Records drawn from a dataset
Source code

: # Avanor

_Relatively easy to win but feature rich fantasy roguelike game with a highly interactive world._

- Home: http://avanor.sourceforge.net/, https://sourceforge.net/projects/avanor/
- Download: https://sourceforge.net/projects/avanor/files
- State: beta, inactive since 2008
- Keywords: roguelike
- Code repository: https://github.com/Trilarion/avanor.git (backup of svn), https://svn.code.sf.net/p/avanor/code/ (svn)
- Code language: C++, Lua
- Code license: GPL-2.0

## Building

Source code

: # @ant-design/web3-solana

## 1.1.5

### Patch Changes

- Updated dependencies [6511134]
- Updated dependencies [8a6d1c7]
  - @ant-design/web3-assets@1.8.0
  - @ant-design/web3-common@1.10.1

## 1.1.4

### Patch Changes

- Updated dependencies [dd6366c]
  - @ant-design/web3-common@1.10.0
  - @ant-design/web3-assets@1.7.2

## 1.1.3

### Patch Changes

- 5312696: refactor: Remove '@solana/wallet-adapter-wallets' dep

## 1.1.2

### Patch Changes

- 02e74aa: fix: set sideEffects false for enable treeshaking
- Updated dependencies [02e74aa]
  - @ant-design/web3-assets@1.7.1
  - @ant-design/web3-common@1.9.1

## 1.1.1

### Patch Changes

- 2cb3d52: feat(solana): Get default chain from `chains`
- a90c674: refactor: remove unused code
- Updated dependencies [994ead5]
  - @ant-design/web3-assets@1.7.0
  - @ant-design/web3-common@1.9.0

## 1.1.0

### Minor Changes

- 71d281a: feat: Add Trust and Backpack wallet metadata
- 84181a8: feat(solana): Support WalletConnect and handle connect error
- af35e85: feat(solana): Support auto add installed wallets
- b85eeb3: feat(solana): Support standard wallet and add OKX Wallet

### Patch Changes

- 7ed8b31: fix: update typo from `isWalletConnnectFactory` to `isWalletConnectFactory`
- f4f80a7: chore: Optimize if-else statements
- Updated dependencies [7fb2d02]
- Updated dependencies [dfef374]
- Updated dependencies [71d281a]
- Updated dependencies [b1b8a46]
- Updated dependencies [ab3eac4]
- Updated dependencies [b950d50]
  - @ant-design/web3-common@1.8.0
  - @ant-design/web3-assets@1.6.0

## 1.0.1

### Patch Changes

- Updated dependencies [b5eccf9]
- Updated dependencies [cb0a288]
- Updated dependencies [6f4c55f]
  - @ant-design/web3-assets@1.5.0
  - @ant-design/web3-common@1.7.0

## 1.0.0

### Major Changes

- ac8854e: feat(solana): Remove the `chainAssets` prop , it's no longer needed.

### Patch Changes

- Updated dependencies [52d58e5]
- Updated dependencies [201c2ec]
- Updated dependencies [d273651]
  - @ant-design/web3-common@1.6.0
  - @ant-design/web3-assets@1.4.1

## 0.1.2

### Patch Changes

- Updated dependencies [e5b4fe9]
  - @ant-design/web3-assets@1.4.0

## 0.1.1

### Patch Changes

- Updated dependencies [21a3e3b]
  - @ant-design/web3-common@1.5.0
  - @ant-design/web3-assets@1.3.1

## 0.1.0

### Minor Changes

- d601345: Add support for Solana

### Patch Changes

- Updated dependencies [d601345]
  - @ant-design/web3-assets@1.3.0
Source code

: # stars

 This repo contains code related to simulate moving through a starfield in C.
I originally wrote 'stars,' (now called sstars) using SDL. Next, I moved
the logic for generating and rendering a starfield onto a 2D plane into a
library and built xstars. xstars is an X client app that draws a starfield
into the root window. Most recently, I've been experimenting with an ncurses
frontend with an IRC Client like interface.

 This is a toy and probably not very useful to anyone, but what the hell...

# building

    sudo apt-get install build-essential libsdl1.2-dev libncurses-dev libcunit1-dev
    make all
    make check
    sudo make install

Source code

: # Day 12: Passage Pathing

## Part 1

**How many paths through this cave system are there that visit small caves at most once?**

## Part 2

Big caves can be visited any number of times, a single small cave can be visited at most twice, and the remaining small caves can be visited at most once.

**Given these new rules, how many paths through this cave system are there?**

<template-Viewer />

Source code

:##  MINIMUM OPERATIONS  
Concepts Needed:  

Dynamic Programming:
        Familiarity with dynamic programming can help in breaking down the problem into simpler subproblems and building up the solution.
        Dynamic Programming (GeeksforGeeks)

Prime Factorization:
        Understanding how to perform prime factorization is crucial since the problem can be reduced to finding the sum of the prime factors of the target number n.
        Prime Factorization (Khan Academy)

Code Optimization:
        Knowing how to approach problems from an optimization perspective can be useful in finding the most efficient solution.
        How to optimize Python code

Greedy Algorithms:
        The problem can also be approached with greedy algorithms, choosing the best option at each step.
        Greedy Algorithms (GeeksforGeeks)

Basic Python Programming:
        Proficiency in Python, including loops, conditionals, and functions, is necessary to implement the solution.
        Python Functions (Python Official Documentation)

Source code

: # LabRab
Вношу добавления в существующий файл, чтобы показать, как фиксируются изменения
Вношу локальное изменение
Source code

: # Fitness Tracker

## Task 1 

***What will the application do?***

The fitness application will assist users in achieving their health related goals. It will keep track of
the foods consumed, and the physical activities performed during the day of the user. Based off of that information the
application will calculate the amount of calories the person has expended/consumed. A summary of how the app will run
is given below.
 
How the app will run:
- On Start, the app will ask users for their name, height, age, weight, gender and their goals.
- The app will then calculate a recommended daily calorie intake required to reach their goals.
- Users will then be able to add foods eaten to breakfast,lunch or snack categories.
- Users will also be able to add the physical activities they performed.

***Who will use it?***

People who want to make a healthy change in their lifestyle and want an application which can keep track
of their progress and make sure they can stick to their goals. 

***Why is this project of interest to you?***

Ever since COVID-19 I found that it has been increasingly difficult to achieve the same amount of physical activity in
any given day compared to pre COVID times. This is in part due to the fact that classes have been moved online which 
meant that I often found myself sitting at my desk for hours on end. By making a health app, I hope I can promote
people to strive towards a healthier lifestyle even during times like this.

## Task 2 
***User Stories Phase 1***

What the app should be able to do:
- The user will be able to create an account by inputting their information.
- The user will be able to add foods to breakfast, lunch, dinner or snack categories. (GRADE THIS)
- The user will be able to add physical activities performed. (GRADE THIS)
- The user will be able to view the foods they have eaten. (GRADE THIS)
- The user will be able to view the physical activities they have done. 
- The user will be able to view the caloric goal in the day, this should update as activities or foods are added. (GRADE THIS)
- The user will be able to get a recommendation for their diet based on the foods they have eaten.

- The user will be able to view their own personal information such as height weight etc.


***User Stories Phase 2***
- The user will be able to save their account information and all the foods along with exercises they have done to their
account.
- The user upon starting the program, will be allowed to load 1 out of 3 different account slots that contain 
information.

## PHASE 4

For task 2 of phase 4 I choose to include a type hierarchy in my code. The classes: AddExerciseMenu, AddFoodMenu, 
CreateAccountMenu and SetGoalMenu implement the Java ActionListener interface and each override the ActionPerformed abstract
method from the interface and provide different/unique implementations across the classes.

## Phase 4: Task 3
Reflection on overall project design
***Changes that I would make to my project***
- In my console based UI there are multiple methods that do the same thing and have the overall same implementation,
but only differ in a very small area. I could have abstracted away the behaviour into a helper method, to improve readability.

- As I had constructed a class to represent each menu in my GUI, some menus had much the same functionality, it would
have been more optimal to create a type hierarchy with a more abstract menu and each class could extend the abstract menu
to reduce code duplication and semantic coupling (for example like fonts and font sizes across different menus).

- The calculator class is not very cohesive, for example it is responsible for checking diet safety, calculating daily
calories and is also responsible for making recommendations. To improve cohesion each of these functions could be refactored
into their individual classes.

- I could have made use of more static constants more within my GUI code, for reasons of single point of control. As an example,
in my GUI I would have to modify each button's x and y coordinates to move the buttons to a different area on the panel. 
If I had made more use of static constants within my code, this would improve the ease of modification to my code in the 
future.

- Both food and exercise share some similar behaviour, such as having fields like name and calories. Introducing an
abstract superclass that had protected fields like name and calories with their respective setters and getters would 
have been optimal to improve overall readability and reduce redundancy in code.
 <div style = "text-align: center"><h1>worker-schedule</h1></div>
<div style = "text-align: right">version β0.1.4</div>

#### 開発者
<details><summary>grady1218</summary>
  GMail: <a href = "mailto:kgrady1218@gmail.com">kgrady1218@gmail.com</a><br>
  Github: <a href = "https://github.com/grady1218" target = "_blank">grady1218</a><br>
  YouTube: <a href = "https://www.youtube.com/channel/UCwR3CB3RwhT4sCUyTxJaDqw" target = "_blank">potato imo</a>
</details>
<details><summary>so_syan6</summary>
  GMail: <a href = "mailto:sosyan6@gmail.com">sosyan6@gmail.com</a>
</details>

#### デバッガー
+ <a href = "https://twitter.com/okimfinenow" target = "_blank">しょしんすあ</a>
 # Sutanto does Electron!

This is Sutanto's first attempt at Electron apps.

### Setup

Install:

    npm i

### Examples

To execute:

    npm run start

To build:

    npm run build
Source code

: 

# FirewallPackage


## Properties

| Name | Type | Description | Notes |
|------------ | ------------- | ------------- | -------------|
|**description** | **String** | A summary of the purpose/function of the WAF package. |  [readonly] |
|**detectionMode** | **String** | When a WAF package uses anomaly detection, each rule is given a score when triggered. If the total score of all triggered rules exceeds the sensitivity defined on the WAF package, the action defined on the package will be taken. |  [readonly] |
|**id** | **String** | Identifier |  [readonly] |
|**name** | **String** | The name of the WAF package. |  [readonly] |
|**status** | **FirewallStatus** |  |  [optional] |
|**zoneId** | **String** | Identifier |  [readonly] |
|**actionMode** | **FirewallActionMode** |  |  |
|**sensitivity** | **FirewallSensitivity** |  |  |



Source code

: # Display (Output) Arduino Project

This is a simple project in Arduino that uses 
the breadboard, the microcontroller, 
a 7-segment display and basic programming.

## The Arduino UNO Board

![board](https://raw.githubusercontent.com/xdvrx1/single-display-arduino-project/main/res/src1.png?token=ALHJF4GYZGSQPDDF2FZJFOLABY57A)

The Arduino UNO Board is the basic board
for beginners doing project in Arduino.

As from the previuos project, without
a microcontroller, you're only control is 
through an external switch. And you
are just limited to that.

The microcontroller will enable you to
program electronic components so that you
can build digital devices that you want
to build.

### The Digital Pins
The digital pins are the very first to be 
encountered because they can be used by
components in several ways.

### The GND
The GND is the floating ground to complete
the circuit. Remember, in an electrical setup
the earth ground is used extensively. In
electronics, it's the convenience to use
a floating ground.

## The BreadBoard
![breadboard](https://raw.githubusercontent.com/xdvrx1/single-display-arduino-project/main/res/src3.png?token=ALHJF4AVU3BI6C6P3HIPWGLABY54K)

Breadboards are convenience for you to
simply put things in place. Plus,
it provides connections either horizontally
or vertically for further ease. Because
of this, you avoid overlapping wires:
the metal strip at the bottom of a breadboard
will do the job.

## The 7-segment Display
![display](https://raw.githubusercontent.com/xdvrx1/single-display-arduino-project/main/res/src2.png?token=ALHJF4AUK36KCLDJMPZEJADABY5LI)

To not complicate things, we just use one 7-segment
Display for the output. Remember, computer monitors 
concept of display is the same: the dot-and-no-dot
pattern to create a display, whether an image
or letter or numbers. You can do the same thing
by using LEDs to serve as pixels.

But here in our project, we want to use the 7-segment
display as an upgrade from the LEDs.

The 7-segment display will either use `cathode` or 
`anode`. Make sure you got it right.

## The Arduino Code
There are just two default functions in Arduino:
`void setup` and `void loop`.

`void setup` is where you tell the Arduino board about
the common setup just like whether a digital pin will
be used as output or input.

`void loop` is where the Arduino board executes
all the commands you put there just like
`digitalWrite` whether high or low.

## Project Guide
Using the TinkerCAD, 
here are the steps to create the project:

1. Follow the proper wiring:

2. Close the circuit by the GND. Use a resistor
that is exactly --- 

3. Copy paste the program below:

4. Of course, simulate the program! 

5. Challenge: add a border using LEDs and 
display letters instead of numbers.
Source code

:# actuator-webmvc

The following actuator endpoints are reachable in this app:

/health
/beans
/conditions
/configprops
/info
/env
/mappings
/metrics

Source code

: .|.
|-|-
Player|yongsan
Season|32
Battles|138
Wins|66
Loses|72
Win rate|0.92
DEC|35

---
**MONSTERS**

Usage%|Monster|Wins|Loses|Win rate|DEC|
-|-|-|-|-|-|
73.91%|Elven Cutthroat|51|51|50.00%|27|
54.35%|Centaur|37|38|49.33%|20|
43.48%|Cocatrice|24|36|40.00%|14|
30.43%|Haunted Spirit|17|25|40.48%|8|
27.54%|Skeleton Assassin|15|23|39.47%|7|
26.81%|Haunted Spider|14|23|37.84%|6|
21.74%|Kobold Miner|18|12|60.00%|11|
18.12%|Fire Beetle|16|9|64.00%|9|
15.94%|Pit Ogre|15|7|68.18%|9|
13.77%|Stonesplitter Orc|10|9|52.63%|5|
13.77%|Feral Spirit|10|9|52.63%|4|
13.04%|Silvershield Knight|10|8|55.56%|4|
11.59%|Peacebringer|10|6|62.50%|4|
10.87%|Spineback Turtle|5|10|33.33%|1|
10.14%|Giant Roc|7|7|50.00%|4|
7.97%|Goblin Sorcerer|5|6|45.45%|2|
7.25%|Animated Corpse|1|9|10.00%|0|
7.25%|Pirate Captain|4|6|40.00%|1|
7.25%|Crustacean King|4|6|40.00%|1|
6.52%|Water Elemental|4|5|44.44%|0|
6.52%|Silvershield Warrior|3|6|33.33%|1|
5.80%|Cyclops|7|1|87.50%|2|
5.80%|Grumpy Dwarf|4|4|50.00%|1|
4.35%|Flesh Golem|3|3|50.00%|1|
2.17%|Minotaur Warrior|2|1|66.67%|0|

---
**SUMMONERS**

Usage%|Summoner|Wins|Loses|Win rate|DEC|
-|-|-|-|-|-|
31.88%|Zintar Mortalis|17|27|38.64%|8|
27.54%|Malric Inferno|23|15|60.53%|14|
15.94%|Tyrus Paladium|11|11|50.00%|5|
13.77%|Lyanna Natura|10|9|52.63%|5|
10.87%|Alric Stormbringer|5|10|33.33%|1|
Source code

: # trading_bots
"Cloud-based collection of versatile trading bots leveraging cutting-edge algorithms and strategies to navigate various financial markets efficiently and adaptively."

• [ASSIGNMENT]: For the records above, give the number of lines containing the string "solution" and no other words.

• [TASK RESPONSE]: 3